Before you even start your design work on training, it would pay to know some basic concepts about how to engage your workforce.
According to the polling company, Gallup, worker engagement is at all time low—about 70-percent of employees are not motivated by their jobs and don’t feel engaged.
Much is made about improving workforce “engagement” through training. What does that term mean in concrete examples? How do you measure worker enthusiasm?
It’s pretty easy to tell about companies where workers are “engaged.” They communicate that quality in their attitude on the phone or in person. They sound happy and their body language communicates that enthusiasm.
How do you achieve that motivated state? There are a couple of benchmarks when it comes to gauging the “e-factor” of employees that will help you before you begin your course design.
The first is: What motivates an employee internally? This translates into career goals, personal goals and self-worth.
The second are external factors such as rewards, promotions, and recognition.
The best way to nail down these motivating factors is to ask your employees about what they want out of their jobs. Sounds simple, but it often can bring out interesting answers based on your engagement with their goals.
One of those answers is likely to be career advancement. If so, professional development can be engineered into learning management systems and training content. What form that takes will depend on the skill sets required by your company, of course.

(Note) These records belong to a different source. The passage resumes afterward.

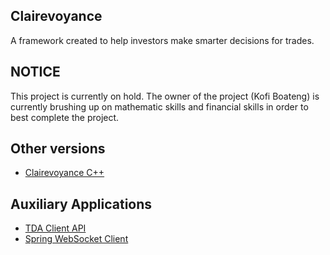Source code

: ## Clairevoyance

A framework created to help investors make smarter decisions for trades.

## NOTICE

This project is currently on hold. The owner of the project (Kofi Boateng) is currently brushing up on mathematic skills and financial skills in order to best complete the project.

## Other versions

- [Clairevoyance C++](https://github.com/Kofi-D-Boateng/Clairvoyance-CPP)

## Auxiliary Applications

- [TDA Client API](https://github.com/studerw/td-ameritrade-client)
- [Spring WebSocket Client](https://github.com/Kofi-D-Boateng/trading-websocket)
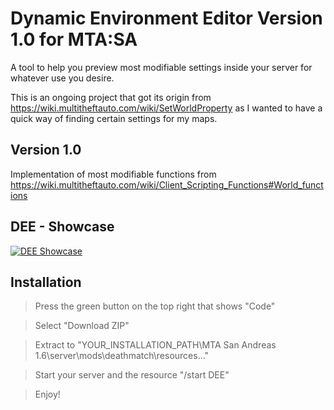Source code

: # Dynamic Environment Editor Version 1.0 for MTA:SA
A tool to help you preview most modifiable settings inside your server for whatever use you desire.

This is an ongoing project that got its origin from https://wiki.multitheftauto.com/wiki/SetWorldProperty as I wanted to have a quick way of finding certain settings for my maps.
## Version 1.0
Implementation of most modifiable functions from https://wiki.multitheftauto.com/wiki/Client_Scripting_Functions#World_functions

## DEE - Showcase

[![DEE Showcase](http://img.youtube.com/vi/IgQYAogL9jc/0.jpg)](http://www.youtube.com/watch?v=IgQYAogL9jc "Video Title")

## Installation
> Press the green button on the top right that shows "Code"

> Select "Download ZIP"

> Extract to "YOUR_INSTALLATION_PATH\MTA San Andreas 1.6\server\mods\deathmatch\resources..."

> Start your server and the resource "/start DEE"

> Enjoy!
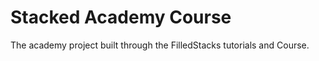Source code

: # Stacked Academy Course

The academy project built through the FilledStacks tutorials and Course. 

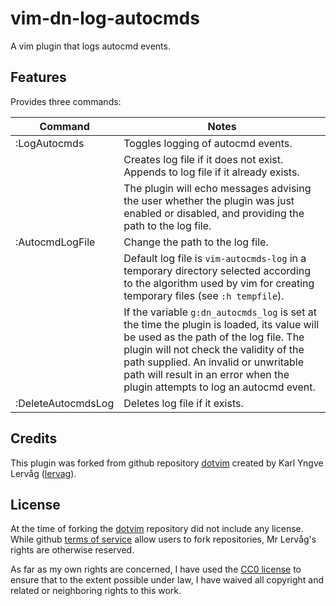 # vim-dn-log-autocmds

A vim plugin that logs autocmd events.

## Features

Provides three commands:

|Command           |Notes                                                    |
|------------------|---------------------------------------------------------|
|:LogAutocmds      |Toggles logging of autocmd events.                       |
|                  |Creates log file if it does not exist. Appends to log file if it already exists.|
|                  |The plugin will echo messages advising the user whether the plugin was just enabled or disabled, and providing the path to the log file.|
|:AutocmdLogFile   |Change the path to the log file.                         |
|                  |Default log file is `vim-autocmds-log` in a temporary directory selected according to the algorithm used by vim for creating temporary files (see `:h tempfile`).|
|                  |If the variable `g:dn_autocmds_log` is set at the time the plugin is loaded, its value will be used as the path of the log file. The plugin will not check the validity of the path supplied. An invalid or unwritable path will result in an error when the plugin attempts to log an autocmd event.|
|:DeleteAutocmdsLog|Deletes log file if it exists.                           |

## Credits ##

This plugin was forked from github repository
[dotvim](https://github.com/lervag/dotvim) created by Karl Yngve Lervåg
([lervag](mailto:karl.yngve+git@gmail.com)).

## License ##

At the time of forking the [dotvim](https://github.com/lervag/dotvim)
repository did not include any license. While github [terms of
service](https://help.github.com/articles/github-terms-of-service/) allow users
to fork repositories, Mr Lervåg's rights are otherwise reserved.

As far as my own rights are concerned, I have used the [CC0
license](http://creativecommons.org/publicdomain/zero/1.0/) to ensure that to
the extent possible under law, I have waived all copyright and related or
neighboring rights to this work.
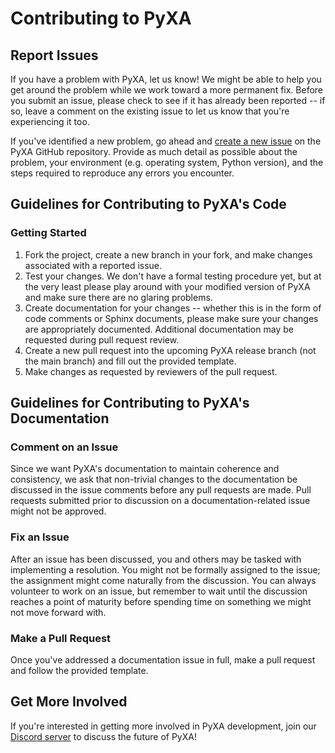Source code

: # Contributing to PyXA

## Report Issues
If you have a problem with PyXA, let us know! We might be able to help you get around the problem while we work toward a more permanent fix. Before you submit an issue, please check to see if it has already been reported -- if so, leave a comment on the existing issue to let us know that you're experiencing it too.

If you've identified a new problem, go ahead and [create a new issue](https://github.com/SKaplanOfficial/PyXA/issues/new) on the PyXA GitHub repository. Provide as much detail as possible about the problem, your environment (e.g. operating system, Python version), and the steps required to reproduce any errors you encounter.


## Guidelines for Contributing to PyXA's Code
<a id="code"></a>

### Getting Started
1. Fork the project, create a new branch in your fork, and make changes associated with a reported issue.
2. Test your changes. We don't have a formal testing procedure yet, but at the very least please play around with your modified version of PyXA and make sure there are no glaring problems.
3. Create documentation for your changes -- whether this is in the form of code comments or Sphinx documents, please make sure your changes are appropriately documented. Additional documentation may be requested during pull request review.
4. Create a new pull request into the upcoming PyXA release branch (not the main branch) and fill out the provided template.
5. Make changes as requested by reviewers of the pull request.


## Guidelines for Contributing to PyXA's Documentation
<a id="documentation"></a>

### Comment on an Issue
Since we want PyXA's documentation to maintain coherence and consistency, we ask that non-trivial changes to the documentation be discussed in the issue comments before any pull requests are made. Pull requests submitted prior to discussion on a documentation-related issue might not be approved.

### Fix an Issue
After an issue has been discussed, you and others may be tasked with implementing a resolution. You might not be formally assigned to the issue; the assignment might come naturally from the discussion. You can always volunteer to work on an issue, but remember to wait until the discussion reaches a point of maturity before spending time on something we might not move forward with.

### Make a Pull Request
Once you've addressed a documentation issue in full, make a pull request and follow the provided template.


## Get More Involved
If you're interested in getting more involved in PyXA development, join our [Discord server](https://discord.gg/Crypg65dxK) to discuss the future of PyXA!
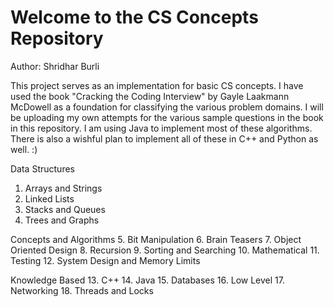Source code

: Welcome to the CS Concepts Repository
===========
Author: Shridhar Burli

This project serves as an implementation for basic CS concepts. I have used the book "Cracking the Coding Interview" by Gayle Laakmann McDowell as a foundation for classifying the various problem domains. I will be uploading my own attempts for the various sample questions in the book in this repository. I am using Java to implement most of these algorithms. There is also a wishful plan to implement all of these in C++ and Python as well. :)

Data Structures
1. Arrays and Strings
2. Linked Lists
3. Stacks and Queues
4. Trees and Graphs

Concepts and Algorithms
5. Bit Manipulation
6. Brain Teasers
7. Object Oriented Design
8. Recursion
9. Sorting and Searching
10. Mathematical
11. Testing
12. System Design and Memory Limits

Knowledge Based
13. C++
14. Java
15. Databases
16. Low Level
17. Networking
18. Threads and Locks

This may mean extra courses to improve certain skills. For example, you may need your web designers to understand a new API authoring tool to improve your website.
It is a relatively simple matter to research and source that training on-demand and slot it into your LMS. The important point is that these skills can be transferrable to on-the-job improvement, and ultimately career advancement with its rewards and recognition.
One HR survey found that most employees don’t think they have any strong opportunities for growth inside companies. There is nothing worse than feeling you are stuck in a dead-end job.
And it’s costly to find new employees, about 20-percent of an annual salary according to one estimate.
So, before you even start on your training program design, find out what motivates your employees.